_Try it_: Check every line of the data and copy the ones where "paper" appears.

---------- Provided information

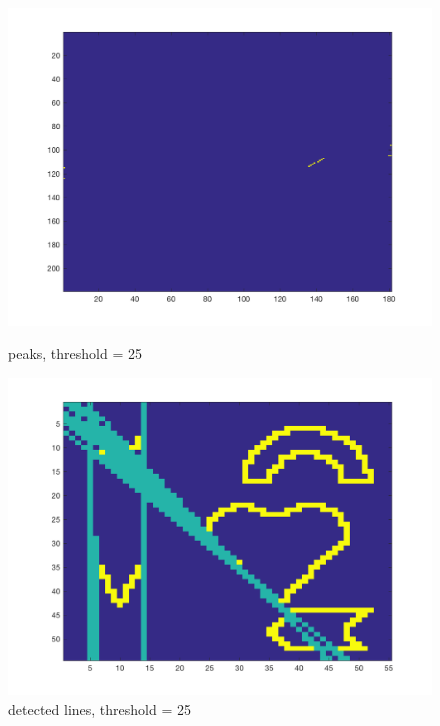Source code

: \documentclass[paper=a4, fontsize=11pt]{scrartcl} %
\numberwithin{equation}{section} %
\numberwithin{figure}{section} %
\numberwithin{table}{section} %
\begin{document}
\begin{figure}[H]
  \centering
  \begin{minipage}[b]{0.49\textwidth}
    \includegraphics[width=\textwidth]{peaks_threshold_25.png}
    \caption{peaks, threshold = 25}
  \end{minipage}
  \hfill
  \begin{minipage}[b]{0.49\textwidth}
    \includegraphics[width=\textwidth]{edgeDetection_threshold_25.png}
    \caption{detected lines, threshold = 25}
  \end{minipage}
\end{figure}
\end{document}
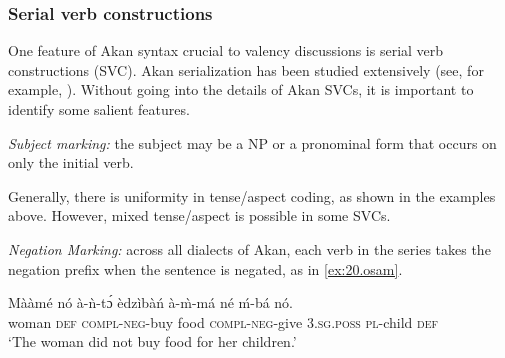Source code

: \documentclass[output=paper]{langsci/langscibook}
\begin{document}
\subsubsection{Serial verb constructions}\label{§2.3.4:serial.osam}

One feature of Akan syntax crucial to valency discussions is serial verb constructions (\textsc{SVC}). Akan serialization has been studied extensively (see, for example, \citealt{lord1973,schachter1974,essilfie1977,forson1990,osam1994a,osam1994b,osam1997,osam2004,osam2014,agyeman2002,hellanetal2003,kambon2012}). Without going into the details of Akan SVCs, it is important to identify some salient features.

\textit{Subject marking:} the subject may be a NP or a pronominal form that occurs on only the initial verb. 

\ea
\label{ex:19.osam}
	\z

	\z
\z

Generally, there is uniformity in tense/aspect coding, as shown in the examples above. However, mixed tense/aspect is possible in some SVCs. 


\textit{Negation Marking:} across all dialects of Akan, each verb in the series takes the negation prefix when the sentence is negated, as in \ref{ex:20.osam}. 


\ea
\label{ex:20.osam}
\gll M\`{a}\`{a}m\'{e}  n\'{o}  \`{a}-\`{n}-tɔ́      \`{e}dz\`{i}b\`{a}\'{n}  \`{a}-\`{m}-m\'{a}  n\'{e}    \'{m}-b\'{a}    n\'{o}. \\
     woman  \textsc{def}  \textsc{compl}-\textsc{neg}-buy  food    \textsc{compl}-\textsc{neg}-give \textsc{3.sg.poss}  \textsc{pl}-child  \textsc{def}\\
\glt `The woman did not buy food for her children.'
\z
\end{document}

--------------------
---------- Provided information

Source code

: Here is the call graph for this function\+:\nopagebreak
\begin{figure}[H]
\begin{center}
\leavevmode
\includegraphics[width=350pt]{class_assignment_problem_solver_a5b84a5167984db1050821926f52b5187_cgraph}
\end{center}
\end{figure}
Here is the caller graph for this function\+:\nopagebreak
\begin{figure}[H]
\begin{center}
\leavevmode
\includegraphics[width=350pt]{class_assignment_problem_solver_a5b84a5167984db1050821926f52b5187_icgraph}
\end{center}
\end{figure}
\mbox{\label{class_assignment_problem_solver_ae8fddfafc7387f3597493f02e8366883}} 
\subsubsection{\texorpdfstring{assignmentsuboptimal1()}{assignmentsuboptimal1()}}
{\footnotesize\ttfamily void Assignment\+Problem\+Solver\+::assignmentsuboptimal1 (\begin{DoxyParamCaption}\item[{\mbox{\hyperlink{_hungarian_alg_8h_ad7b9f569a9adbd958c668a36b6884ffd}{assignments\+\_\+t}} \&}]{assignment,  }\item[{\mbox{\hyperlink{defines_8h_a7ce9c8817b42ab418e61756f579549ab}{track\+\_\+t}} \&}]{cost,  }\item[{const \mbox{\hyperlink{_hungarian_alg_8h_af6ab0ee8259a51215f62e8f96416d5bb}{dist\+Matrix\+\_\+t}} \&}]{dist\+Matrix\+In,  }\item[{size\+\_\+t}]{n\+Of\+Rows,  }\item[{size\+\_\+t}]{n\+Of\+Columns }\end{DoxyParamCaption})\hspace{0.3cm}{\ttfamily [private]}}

--------------------

_Answer to this task_:
: \documentclass[paper=a4, fontsize=11pt]{scrartcl} %
: \documentclass[output=paper]{langsci/langscibook}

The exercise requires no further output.